Q: Is it varietally “correct”? Q: Is it within the acceptable norms of an AVA? If I'm doing little more than allowing the life from vineyard, winery, winemaker and barrel to express itself, and adding only water/ SO2 – to me, how could it not be?

When I fell in love with Natural wine ethos in 2010 and jumped in with religious fervor, I started off dogmatically by entirely rejecting all additions of any kind. But I’ve listened, grown, and changed. Stylistically, I’ve always wanted the wine to become rounder and more sophisticated than some of the raw/ vivacious attention getters, so needed to let the wines age in used barrels for 2-3 years. I then learned barrels evolved into high alcohol (evaporation) and high VA (low/ no SO2) wines during aging, and after a few years, I began to hear the Buddha screaming at me (OK fine, maybe I'm projecting). I was reminded of his ancient wisdom of “the Middle Way,” which now intellectually registered anew, and soon, confirmed via my senses.

It is this Middle Way that we target in our Label Series of Compassion blends. This is the spot on the camel back Natural wine distribution curve that strikes an appealing balance between the two, more commonly found Natural wine expressions. We do it via only two total additions to the organic/ biodynamic grapes: water and SO2, and blending.

It is still as raw, energetic and uncompromising as most Natural wines are, but strives for a more balanced, broader and richer expression on the palate. Perhaps it is the tension that exists between the two more commonly found modes on the camel's back that also draws us in. The comfort zone.

If you're going to ride a camel – where else would you possibly sit?

So when you come across the unusual, mesmerizing, sensorily transporting Natural wine camels that are emerging from dry and desolate lands – just let go. She will take you to the captivating and fertile new world that your soul has long begged for.

Don't try to grab the reins – there are none. And I beg you, Please do not try to pick up the camel and put it into a box. Cigarette companies have already done that – and look where that got them (I know… but after that).

It turns out that the camel- Natural wine analogy is humorously accurate in other ways.
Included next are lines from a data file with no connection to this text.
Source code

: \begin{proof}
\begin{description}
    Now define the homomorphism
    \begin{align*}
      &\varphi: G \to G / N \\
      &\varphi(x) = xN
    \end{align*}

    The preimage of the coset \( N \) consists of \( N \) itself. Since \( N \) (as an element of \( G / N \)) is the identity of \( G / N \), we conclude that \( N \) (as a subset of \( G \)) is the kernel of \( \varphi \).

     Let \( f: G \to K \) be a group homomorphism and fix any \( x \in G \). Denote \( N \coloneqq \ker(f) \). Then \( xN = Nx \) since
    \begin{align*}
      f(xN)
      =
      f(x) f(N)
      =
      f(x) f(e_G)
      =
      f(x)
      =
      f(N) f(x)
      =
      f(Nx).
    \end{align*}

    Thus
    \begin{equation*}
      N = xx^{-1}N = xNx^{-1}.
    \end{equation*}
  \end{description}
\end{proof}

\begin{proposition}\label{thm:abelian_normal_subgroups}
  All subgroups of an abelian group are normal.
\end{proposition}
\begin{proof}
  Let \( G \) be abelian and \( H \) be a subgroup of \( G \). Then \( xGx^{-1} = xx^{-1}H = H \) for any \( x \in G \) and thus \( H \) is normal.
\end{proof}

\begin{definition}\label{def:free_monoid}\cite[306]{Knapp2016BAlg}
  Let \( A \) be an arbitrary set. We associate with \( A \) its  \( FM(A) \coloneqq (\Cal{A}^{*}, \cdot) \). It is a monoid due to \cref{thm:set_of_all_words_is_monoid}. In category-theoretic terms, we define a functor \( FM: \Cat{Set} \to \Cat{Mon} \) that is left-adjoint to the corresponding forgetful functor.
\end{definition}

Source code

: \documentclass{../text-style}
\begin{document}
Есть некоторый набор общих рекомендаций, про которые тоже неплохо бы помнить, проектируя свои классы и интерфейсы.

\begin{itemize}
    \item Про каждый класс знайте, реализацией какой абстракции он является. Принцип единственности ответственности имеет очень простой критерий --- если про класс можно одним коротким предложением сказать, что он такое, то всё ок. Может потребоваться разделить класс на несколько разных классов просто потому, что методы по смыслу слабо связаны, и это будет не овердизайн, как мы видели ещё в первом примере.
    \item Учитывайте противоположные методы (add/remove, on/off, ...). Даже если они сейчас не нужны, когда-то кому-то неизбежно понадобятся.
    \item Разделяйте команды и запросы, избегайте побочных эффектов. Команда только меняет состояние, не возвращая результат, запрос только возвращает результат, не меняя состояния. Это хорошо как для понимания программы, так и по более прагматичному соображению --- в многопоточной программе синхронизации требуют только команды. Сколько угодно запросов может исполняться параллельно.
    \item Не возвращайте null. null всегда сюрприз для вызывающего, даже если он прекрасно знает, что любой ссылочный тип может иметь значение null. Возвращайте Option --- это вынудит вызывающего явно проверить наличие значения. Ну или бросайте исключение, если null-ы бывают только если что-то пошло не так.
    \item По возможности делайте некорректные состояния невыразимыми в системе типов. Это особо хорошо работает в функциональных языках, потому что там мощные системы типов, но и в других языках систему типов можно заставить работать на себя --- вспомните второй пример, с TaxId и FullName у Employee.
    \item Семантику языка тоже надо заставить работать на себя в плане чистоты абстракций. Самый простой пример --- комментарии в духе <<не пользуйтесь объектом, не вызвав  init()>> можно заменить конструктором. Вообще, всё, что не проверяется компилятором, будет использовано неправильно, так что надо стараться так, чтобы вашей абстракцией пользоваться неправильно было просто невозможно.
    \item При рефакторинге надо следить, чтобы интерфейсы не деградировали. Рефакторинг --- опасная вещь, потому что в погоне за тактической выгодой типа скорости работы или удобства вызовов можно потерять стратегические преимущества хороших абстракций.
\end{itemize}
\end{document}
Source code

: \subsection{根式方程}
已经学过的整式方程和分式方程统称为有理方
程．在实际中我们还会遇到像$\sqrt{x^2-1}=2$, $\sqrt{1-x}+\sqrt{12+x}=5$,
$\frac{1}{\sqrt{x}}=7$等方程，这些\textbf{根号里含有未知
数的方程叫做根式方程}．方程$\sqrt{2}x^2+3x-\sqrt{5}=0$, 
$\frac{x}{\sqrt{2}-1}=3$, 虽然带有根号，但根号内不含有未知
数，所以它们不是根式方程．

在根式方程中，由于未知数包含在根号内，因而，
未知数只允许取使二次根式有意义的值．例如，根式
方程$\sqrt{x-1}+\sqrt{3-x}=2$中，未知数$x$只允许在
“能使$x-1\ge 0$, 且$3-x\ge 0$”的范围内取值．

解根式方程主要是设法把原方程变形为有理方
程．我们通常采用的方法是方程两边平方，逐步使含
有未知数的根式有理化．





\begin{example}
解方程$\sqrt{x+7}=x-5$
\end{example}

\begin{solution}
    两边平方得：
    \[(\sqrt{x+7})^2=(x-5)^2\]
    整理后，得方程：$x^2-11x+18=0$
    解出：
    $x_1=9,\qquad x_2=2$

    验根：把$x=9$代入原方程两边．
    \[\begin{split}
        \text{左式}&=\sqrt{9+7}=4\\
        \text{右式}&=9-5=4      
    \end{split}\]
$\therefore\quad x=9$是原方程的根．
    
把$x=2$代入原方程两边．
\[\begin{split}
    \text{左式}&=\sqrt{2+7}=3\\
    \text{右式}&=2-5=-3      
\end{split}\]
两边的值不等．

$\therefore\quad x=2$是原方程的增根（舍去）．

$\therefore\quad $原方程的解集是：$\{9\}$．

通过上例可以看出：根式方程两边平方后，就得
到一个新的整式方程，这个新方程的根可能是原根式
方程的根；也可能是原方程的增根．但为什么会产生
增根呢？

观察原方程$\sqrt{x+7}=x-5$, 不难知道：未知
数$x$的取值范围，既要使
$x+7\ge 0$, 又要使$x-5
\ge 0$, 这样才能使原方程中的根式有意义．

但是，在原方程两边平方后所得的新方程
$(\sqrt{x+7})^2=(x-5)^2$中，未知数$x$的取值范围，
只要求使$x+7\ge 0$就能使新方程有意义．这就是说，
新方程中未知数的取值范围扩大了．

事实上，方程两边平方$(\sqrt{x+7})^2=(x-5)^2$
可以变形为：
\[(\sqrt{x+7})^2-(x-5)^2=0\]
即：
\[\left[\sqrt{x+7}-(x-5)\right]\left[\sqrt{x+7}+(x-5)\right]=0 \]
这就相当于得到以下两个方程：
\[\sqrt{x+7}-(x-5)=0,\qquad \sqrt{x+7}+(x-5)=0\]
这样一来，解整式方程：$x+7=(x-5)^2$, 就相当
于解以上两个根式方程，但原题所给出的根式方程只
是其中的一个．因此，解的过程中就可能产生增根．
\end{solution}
When it comes to making Natural wine, Wikihow site suggests,

“While they may respond to the occasional tug or push, you shouldn't try to steer or direct them — they'll just be unhappy with it.”

When it comes to tasting Natural wine:

For her Blog: Expand Your Limits Just a Little Bit More, Diana writes:

“I was in two minds about my first experience of riding a camel. On the one hand, I’m (almost) always open to new experiences, especially those that involve a certain amount of action and adventure” and “On the other hand, most people I know who’ve actually ridden a camel haven’t exactly raved about the experience.”

Linda Smith of Tripelle.com, writes:

“First, let’s allay some of those rumors about camels and their “nasty” behavior. They do have different characters, some are friendly, some are aloof, and some are grumpy, but generally they are kind and obliging”

Blog: Journeybeyondtravel, writes:

“Riding a camel is one of the most uncomfortable experiences you can imagine. Now that that’s out of the way, I should also tell you that riding a camel is fantastically fun and bound to be one of your favorite memories “

Bedouin travel guides, Wadi Rum Nomads, writes:

“Some people think of camels as gentle, charming giants. Others call them desert demons. Either way they have got a great sense of humour. And appreciate serious love and attention”

Re: Pet-Nats,

Wadi Rum Nomads suggests

“Sometimes your camel likes to nibble, sneeze and occasionally blow a big bubble of foam. Therefore it is a good idea to always stand aside of your camel. This way you and your camel will be fine at all times. And you can enjoy your time with this beautiful creature.”